*Work task*. Using the entries below, write out the line with "We found that stiffness", the line with "This effect is fairly", and every line in between, exactly as each is written.

Records from a dataset
════════════════

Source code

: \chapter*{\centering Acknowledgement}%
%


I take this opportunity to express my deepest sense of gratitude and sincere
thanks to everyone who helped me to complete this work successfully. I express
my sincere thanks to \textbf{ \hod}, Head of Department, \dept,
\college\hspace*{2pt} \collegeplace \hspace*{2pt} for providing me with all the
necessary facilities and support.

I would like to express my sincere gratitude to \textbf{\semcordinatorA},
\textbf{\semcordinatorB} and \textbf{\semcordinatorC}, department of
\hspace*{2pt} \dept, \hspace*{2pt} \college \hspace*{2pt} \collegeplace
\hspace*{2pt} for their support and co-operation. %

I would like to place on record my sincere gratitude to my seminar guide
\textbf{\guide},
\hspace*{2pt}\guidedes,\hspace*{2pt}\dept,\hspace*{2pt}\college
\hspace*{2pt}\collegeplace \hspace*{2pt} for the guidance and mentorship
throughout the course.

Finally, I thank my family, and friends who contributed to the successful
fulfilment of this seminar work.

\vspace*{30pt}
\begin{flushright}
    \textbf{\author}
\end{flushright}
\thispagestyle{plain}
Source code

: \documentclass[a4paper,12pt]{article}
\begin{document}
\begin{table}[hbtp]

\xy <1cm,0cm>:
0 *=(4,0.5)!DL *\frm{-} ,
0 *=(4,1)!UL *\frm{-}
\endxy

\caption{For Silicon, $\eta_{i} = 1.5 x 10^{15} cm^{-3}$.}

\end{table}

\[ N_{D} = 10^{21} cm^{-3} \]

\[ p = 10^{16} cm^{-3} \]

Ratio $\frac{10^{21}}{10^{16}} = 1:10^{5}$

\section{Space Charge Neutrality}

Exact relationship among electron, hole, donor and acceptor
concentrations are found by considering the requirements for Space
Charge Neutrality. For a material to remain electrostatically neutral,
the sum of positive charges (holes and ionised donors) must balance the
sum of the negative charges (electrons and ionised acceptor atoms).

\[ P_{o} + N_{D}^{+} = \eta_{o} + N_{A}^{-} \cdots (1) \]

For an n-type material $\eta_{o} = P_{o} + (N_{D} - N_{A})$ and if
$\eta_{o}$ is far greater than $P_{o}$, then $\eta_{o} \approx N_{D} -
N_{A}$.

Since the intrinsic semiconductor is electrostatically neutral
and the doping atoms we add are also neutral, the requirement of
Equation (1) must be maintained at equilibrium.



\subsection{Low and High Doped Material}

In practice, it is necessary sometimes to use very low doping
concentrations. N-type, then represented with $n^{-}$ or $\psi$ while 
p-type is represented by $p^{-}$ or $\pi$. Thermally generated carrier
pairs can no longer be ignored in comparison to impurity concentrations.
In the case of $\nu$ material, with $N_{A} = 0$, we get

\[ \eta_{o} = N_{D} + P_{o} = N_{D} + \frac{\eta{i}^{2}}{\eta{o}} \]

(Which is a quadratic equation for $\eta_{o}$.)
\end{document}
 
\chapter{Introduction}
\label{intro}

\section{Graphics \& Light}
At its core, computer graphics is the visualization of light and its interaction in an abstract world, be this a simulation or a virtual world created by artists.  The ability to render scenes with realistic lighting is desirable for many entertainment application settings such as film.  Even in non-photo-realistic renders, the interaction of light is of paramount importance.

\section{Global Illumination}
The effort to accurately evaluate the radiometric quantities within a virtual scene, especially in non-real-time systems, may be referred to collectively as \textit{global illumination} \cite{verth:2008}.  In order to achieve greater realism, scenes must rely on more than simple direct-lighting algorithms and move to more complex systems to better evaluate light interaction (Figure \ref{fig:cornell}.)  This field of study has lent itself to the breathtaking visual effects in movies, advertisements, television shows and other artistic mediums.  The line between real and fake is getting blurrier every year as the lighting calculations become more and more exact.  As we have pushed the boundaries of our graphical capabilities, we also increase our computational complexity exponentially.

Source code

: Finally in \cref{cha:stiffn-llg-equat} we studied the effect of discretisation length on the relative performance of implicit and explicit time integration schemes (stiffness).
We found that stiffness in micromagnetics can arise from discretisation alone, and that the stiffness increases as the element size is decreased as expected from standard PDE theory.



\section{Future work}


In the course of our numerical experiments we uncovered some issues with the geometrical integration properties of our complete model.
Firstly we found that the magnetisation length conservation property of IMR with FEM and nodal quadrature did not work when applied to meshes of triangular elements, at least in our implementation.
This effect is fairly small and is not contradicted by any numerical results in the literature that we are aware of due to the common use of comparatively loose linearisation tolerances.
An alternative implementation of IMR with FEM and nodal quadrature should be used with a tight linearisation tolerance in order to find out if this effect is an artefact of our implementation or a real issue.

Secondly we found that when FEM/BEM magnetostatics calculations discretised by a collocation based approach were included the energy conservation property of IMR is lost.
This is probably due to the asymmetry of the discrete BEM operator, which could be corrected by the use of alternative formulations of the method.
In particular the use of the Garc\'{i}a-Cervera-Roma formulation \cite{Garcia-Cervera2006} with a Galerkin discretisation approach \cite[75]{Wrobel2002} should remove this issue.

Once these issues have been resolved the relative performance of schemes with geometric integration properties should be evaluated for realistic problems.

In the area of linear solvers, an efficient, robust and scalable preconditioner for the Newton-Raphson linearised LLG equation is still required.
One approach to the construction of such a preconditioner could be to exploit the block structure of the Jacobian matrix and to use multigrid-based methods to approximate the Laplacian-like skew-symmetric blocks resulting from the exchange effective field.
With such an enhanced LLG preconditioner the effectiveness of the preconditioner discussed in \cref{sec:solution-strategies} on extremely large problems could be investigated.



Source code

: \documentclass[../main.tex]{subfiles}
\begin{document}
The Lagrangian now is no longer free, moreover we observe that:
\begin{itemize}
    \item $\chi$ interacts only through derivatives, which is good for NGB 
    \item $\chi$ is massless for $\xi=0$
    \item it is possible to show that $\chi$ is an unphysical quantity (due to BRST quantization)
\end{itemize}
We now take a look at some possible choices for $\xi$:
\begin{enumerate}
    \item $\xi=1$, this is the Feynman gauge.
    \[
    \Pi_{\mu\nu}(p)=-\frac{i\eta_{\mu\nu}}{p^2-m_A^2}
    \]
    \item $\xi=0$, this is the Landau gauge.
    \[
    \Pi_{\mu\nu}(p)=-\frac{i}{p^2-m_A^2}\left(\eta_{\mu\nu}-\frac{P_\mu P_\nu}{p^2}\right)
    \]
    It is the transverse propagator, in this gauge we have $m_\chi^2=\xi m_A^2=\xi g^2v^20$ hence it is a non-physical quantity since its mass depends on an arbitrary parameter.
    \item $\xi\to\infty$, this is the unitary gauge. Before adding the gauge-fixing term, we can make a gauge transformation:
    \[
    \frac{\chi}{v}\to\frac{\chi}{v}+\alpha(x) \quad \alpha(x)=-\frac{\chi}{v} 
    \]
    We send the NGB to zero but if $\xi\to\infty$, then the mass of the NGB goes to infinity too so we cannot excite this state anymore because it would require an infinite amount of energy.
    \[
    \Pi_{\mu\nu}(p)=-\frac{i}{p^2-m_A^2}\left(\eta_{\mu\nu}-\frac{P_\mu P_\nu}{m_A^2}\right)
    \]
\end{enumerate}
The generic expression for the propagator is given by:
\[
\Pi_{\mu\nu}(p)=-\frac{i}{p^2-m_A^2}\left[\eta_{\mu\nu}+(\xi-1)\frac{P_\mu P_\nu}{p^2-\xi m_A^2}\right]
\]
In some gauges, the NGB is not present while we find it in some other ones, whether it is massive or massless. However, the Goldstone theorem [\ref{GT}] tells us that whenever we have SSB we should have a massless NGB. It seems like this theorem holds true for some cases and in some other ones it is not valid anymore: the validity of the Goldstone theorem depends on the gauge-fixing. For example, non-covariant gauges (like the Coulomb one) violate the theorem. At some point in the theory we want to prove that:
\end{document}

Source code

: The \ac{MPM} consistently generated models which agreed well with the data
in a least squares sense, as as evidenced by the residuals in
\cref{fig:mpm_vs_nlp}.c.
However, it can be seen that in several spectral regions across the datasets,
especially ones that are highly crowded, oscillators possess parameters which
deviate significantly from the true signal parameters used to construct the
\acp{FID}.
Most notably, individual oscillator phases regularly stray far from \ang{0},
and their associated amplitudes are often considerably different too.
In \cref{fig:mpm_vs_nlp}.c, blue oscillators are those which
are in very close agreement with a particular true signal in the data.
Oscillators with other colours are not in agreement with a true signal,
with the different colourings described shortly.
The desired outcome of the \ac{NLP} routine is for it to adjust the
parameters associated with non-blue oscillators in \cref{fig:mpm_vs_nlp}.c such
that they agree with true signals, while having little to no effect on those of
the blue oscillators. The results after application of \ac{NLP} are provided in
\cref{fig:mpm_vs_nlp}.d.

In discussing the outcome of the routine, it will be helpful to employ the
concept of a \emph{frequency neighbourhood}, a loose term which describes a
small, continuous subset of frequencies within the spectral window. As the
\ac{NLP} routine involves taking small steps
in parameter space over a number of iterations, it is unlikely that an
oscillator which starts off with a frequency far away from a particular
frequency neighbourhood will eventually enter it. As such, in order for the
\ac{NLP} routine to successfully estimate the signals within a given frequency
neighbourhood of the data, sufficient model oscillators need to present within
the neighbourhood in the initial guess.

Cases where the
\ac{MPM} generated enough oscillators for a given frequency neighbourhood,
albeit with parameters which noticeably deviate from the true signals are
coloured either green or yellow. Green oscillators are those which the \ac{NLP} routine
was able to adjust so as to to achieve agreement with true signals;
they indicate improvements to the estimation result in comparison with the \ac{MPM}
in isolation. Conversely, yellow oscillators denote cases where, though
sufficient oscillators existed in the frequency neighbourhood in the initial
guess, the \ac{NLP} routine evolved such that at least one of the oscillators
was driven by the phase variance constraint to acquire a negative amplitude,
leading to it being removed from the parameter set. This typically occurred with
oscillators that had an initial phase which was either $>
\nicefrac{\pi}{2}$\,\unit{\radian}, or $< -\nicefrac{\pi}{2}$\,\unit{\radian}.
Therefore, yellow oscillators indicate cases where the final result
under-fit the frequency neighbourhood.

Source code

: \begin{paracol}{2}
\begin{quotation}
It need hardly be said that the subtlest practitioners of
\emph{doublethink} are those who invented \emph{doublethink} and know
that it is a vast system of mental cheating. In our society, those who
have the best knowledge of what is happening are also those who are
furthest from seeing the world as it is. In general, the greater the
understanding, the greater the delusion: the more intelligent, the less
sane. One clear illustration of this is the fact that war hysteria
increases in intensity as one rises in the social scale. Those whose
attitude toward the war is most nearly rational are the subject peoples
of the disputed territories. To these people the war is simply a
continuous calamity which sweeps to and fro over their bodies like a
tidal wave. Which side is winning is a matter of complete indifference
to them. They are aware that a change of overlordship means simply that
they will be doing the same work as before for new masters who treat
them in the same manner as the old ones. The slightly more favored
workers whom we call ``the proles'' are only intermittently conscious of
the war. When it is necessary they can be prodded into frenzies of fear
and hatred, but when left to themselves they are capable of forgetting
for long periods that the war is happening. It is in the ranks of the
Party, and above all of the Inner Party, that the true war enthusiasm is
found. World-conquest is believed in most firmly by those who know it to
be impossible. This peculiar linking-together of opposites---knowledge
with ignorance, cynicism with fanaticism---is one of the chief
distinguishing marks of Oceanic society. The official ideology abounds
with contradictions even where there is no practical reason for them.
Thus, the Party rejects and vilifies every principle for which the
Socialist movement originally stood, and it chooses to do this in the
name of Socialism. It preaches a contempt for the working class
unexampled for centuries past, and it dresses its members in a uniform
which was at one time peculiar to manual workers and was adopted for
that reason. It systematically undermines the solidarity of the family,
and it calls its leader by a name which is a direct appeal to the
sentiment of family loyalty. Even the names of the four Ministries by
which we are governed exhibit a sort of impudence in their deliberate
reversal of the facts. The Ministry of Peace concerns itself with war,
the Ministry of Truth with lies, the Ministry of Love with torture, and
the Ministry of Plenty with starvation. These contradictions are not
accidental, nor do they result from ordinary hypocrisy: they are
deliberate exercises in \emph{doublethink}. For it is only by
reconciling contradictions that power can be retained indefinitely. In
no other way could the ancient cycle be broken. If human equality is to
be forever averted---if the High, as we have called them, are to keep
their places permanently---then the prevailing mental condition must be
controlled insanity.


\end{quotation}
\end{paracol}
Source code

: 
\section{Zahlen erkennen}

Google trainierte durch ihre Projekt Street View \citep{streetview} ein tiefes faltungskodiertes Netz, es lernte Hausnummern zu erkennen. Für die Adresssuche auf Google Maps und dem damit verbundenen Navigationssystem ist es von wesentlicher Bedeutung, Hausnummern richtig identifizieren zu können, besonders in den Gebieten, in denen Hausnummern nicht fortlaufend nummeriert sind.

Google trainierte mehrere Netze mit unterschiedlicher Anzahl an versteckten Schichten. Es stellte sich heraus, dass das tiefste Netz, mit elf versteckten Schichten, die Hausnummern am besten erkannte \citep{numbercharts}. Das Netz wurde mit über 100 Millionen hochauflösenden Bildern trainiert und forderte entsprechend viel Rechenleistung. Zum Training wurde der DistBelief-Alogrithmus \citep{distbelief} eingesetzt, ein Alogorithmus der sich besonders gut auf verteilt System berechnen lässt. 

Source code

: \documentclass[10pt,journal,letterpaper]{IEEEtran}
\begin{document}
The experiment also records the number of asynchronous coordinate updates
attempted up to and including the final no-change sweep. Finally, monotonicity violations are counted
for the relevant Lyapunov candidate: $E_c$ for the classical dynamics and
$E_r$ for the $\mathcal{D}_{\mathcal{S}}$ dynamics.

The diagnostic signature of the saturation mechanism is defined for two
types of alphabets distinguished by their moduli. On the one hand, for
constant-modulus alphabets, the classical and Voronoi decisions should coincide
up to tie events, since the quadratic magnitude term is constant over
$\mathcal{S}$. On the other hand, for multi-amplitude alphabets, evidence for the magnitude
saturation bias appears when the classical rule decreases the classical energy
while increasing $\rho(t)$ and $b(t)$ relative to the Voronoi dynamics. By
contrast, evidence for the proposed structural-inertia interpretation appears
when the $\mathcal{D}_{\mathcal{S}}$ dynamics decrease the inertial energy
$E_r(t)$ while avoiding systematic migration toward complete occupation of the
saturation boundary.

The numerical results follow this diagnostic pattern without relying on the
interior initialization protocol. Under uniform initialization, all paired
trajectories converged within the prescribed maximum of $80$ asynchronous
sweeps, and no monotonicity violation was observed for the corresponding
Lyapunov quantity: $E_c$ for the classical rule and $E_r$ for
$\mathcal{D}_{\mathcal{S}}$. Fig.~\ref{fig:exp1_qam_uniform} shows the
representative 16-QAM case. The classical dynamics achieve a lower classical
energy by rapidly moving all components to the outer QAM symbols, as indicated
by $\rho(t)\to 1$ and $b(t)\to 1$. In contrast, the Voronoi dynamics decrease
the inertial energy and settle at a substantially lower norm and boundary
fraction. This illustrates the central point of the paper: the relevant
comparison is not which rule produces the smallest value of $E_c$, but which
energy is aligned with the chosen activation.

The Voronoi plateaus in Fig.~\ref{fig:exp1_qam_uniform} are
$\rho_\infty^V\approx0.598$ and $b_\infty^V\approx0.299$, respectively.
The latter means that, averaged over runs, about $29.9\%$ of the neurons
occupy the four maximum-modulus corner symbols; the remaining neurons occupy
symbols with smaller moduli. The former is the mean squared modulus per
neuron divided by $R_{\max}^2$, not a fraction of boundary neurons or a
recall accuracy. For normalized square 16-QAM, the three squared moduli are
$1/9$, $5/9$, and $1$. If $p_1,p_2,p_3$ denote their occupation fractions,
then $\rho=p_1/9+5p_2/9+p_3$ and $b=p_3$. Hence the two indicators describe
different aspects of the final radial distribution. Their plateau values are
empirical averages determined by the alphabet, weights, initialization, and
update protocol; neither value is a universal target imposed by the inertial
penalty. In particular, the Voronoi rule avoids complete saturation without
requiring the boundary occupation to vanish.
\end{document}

════════════════

*Response box*.
We found that stiffness in micromagnetics can arise from discretisation alone, and that the stiffness increases as the element size is decreased as expected from standard PDE theory.



\section{Future work}


In the course of our numerical experiments we uncovered some issues with the geometrical integration properties of our complete model.
Firstly we found that the magnetisation length conservation property of IMR with FEM and nodal quadrature did not work when applied to meshes of triangular elements, at least in our implementation.
This effect is fairly small and is not contradicted by any numerical results in the literature that we are aware of due to the common use of comparatively loose linearisation tolerances.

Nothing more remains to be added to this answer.